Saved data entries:
=======
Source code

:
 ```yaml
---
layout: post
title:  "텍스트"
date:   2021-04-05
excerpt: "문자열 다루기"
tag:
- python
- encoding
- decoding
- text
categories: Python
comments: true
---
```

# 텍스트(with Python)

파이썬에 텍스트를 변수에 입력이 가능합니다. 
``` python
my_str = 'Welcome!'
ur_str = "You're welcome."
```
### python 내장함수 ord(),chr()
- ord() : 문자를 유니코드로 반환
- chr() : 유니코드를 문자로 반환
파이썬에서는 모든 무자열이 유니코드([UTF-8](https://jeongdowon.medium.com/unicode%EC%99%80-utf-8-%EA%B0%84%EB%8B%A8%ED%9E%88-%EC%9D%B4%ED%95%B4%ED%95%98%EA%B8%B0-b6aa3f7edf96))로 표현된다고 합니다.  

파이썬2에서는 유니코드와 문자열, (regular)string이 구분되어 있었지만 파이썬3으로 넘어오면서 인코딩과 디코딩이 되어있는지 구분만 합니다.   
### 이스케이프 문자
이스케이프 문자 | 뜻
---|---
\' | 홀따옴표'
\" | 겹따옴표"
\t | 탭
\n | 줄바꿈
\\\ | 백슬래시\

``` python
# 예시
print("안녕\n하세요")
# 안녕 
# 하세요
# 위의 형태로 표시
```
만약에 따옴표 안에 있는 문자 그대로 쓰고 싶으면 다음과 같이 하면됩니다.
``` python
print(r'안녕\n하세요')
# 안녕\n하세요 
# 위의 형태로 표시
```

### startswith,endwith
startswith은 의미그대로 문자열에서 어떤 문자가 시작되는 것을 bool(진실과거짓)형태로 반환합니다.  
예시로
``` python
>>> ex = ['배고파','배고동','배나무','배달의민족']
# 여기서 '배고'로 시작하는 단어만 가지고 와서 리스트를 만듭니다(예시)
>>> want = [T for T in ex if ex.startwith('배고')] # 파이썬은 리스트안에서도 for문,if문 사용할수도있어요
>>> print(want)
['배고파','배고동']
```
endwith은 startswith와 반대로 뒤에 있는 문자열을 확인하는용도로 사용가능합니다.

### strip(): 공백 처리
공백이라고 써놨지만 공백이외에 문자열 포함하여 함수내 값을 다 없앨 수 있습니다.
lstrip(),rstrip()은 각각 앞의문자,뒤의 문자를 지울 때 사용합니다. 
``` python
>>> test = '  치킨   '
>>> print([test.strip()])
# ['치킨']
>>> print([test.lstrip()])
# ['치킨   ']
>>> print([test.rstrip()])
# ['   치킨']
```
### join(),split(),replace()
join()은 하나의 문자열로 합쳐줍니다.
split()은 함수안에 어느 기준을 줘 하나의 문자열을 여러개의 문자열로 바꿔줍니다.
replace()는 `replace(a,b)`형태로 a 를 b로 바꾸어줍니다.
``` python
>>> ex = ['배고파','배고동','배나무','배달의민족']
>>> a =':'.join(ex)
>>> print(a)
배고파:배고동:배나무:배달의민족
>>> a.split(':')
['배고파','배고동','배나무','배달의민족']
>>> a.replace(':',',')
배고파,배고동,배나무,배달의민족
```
=======
→ **What to work on**: Word for word, restate all of the records.

→ **Exercise answer**:
Source code

:
 ```yaml
---
layout: post
title:  "텍스트"
date:   2021-04-05
excerpt: "문자열 다루기"
tag:
- python
- encoding
- decoding
- text
categories: Python
comments: true
---
```

# 텍스트(with Python)

파이썬에 텍스트를 변수에 입력이 가능합니다. 
``` python
my_str = 'Welcome!'
ur_str = "You're welcome."
```
### python 내장함수 ord(),chr()
- ord() : 문자를 유니코드로 반환
- chr() : 유니코드를 문자로 반환
파이썬에서는 모든 무자열이 유니코드([UTF-8](https://jeongdowon.medium.com/unicode%EC%99%80-utf-8-%EA%B0%84%EB%8B%A8%ED%9E%88-%EC%9D%B4%ED%95%B4%ED%95%98%EA%B8%B0-b6aa3f7edf96))로 표현된다고 합니다.  

파이썬2에서는 유니코드와 문자열, (regular)string이 구분되어 있었지만 파이썬3으로 넘어오면서 인코딩과 디코딩이 되어있는지 구분만 합니다.   
### 이스케이프 문자
이스케이프 문자 | 뜻
---|---
\' | 홀따옴표'
\" | 겹따옴표"
\t | 탭
\n | 줄바꿈
\\\ | 백슬래시\

``` python
# 예시
print("안녕\n하세요")
# 안녕 
# 하세요
# 위의 형태로 표시
```
만약에 따옴표 안에 있는 문자 그대로 쓰고 싶으면 다음과 같이 하면됩니다.
``` python
print(r'안녕\n하세요')
# 안녕\n하세요 
# 위의 형태로 표시
```

### startswith,endwith
startswith은 의미그대로 문자열에서 어떤 문자가 시작되는 것을 bool(진실과거짓)형태로 반환합니다.  
예시로
``` python
>>> ex = ['배고파','배고동','배나무','배달의민족']
# 여기서 '배고'로 시작하는 단어만 가지고 와서 리스트를 만듭니다(예시)
>>> want = [T for T in ex if ex.startwith('배고')] # 파이썬은 리스트안에서도 for문,if문 사용할수도있어요
>>> print(want)
['배고파','배고동']
```
endwith은 startswith와 반대로 뒤에 있는 문자열을 확인하는용도로 사용가능합니다.

### strip(): 공백 처리
공백이라고 써놨지만 공백이외에 문자열 포함하여 함수내 값을 다 없앨 수 있습니다.
lstrip(),rstrip()은 각각 앞의문자,뒤의 문자를 지울 때 사용합니다. 
``` python
>>> test = '  치킨   '
>>> print([test.strip()])
# ['치킨']
>>> print([test.lstrip()])
# ['치킨   ']
>>> print([test.rstrip()])
# ['   치킨']
```
### join(),split(),replace()
join()은 하나의 문자열로 합쳐줍니다.
split()은 함수안에 어느 기준을 줘 하나의 문자열을 여러개의 문자열로 바꿔줍니다.
replace()는 `replace(a,b)`형태로 a 를 b로 바꾸어줍니다.
``` python
>>> ex = ['배고파','배고동','배나무','배달의민족']
>>> a =':'.join(ex)
>>> print(a)
배고파:배고동:배나무:배달의민족
>>> a.split(':')
['배고파','배고동','배나무','배달의민족']
>>> a.replace(':',',')
배고파,배고동,배나무,배달의민족
```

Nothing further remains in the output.